◆ Directions for this task ◆
Lines to be reproduced exactly: the one that holds "P(x)=Q(x)\cdot C(x)+R(x)." and all those after it through the end of the data. Include no others.

◆ Provided data ◆
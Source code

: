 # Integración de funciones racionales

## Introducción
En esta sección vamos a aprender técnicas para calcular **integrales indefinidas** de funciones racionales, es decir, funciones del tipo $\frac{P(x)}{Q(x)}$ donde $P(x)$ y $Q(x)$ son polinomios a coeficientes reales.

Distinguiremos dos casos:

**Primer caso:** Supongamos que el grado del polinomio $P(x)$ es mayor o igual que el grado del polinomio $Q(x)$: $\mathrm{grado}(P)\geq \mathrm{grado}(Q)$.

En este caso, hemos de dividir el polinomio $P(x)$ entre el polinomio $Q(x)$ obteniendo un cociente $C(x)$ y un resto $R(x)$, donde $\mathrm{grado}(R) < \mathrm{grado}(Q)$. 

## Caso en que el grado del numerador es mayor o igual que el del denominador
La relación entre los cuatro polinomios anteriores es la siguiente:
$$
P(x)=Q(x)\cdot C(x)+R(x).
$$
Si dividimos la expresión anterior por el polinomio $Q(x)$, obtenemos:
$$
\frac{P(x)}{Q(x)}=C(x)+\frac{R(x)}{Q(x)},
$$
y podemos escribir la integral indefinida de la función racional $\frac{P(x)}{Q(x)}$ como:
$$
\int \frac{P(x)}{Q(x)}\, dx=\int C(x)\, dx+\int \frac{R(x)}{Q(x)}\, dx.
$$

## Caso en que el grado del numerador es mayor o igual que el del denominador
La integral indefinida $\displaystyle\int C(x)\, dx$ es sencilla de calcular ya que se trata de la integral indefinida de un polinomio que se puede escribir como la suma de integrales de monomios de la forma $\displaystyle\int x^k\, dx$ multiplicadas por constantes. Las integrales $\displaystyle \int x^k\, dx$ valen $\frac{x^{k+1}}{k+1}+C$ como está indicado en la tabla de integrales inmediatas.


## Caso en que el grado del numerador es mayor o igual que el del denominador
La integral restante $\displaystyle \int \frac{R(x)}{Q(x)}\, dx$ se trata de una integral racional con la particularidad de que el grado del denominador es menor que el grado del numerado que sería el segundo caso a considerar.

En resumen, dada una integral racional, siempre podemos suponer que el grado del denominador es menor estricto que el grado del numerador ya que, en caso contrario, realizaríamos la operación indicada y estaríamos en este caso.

◆ Problem solution ◆
P(x)=Q(x)\cdot C(x)+R(x).
$$
Si dividimos la expresión anterior por el polinomio $Q(x)$, obtenemos:
$$
\frac{P(x)}{Q(x)}=C(x)+\frac{R(x)}{Q(x)},
$$
y podemos escribir la integral indefinida de la función racional $\frac{P(x)}{Q(x)}$ como:
$$
\int \frac{P(x)}{Q(x)}\, dx=\int C(x)\, dx+\int \frac{R(x)}{Q(x)}\, dx.
$$

## Caso en que el grado del numerador es mayor o igual que el del denominador
La integral indefinida $\displaystyle\int C(x)\, dx$ es sencilla de calcular ya que se trata de la integral indefinida de un polinomio que se puede escribir como la suma de integrales de monomios de la forma $\displaystyle\int x^k\, dx$ multiplicadas por constantes. Las integrales $\displaystyle \int x^k\, dx$ valen $\frac{x^{k+1}}{k+1}+C$ como está indicado en la tabla de integrales inmediatas.


## Caso en que el grado del numerador es mayor o igual que el del denominador
La integral restante $\displaystyle \int \frac{R(x)}{Q(x)}\, dx$ se trata de una integral racional con la particularidad de que el grado del denominador es menor que el grado del numerado que sería el segundo caso a considerar.

En resumen, dada una integral racional, siempre podemos suponer que el grado del denominador es menor estricto que el grado del numerador ya que, en caso contrario, realizaríamos la operación indicada y estaríamos en este caso.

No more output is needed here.